WoW is a solid example, given it’s age. In Vanilla, mounts were available much later in the leveling curve and unless you were penny pinching, odds are you couldn’t afford one at level. When you saw someone with a mount, it was prestigious. As the game progressed, and the monetary barrier went away, everyone had a mount. Eventually Blizzard reduced not only the level requirement but it made the cost a fraction of what it was. A sink of 100g for 7 million players to a sink of 10g, is an order of magnitude. Prestigious mounts in WoW today are acquired through achievements and boss kills, rather than outright cost – with a few minor exceptions.
Sold!
Auction house sinks are the most common and related to real life. A vibrant AH community will flush out millions of gold per day. There’s a catch here, where an AH has or does not have a posting fee that is non-refundable. In the latter case, the AH actually acts like a bank and misses out on a massive sink. It doesn’t have to be a large posting fee. RIFT at launch didn’t think this part through and their non-refundable fee was much too high and it prevented a market from opening. It should be large enough to pull money out of the system but small enough that commodity sales are not negatively affected.

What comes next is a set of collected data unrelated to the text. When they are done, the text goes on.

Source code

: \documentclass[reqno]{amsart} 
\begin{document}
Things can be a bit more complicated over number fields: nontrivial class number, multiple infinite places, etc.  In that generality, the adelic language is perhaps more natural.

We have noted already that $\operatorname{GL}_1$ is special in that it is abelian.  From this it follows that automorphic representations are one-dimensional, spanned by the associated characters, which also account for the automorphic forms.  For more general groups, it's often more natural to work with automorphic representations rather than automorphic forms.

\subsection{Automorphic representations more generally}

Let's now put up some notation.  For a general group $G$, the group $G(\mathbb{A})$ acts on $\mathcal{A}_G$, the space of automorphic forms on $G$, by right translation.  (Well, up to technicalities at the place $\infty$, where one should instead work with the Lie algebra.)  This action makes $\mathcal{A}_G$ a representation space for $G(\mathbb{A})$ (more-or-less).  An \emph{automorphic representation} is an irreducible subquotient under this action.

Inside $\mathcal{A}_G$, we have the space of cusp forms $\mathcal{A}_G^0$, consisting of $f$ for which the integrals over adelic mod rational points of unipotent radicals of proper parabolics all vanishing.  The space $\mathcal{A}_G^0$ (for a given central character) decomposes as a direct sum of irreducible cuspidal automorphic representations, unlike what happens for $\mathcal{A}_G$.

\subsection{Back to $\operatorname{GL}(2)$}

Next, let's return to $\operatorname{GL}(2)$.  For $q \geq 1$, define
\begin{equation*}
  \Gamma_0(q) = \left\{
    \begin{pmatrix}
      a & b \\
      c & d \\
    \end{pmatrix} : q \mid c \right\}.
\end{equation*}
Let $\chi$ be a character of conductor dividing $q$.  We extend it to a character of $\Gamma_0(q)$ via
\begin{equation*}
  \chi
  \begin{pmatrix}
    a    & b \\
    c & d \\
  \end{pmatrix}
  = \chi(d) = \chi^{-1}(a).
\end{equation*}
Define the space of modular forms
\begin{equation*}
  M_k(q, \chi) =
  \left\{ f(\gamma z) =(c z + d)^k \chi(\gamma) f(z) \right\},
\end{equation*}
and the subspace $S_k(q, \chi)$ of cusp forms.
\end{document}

EQ1 didn’t have an AH for a long time. It suffered from massive inflation, where an item would increase in platinum price on a near hourly basis. The Bazaar came in, and while it wasn’t ideal, it drastically reduced inflation and made the game much more accessible to new characters. AH design, or wealth transfer, is the heart and soul of an MMO economy. The better thought out the toolset, the more responsive and intuitive, the easier it is to control the economy. I’ll get into this in another post.
Kaboom!
Item loss is a great money sink. Outside of UO and a few smaller sandbox games (SWG of a sort), the real prodigy here is EvE. Darkfall, for all Syncaine’s rumblings, does not get the concept of an MMO economy. Items in EvE take time and money – sometimes lots of both. A Titan will take months to build and to buy. Losing it has a massive value, emotionally as well. But the smaller crafts, they have value too. And because EvE has a net-loss system for PvP (where you always get less than what’s available at the start), there’s a constant drain on all resources. In most MMOs, the Uber Sword of Awesome only gets replaced when you find the Awesome Sword of Uber with better stats. It then makes all the previous content obsolete and useless to the economy. If there’s always a chance at item loss (which is an entirely separate discussion) there is much more trade, and therefore more drain on the economy.
If you build it, they will charge you
Housing and player customization is my absolute favorite money sink. It is 100% optional and can have some crazy fees attached to it. Prestige/comfort/individuality are traits that align very well with people who have a lot of wealth in the first place. A person doesn’t buy a 100,000g mount for practical purposes, they buy it to show off. Same with a house and costumes. Where player customization has a one-time cost, per item, item acquisition is constant. Housing also has a bunch of one time fees (smartly they should be upgrade costs on the domicile, instead of entire new plots of land). It also should include an upkeep cost, comparative to the value of the house. A shack should cost X, a cottage filled with items Y and a castle with butlers Z. If you can afford the upgrade, you can afford the upkeep.
To sum
Sinks and drains are designed to keep inflation in check. They are there to systematically remove money and counteract the system taps. When there is a lack of balance between the two, money starts to lose all worth for older players. It does however make new players start at a massive disadvantage. If the average player is sitting on 10,000g and a new player can only acquire 1g per day, that’s a pretty big hill to climb.
Few games launch today with adequate understanding of MMO economies. Many look to WoW and try to copy today’s implementation, which has gone through 9 years of refinement and inflation. WoW today is not a good example of an economy. It will take some smart people to fix that gap.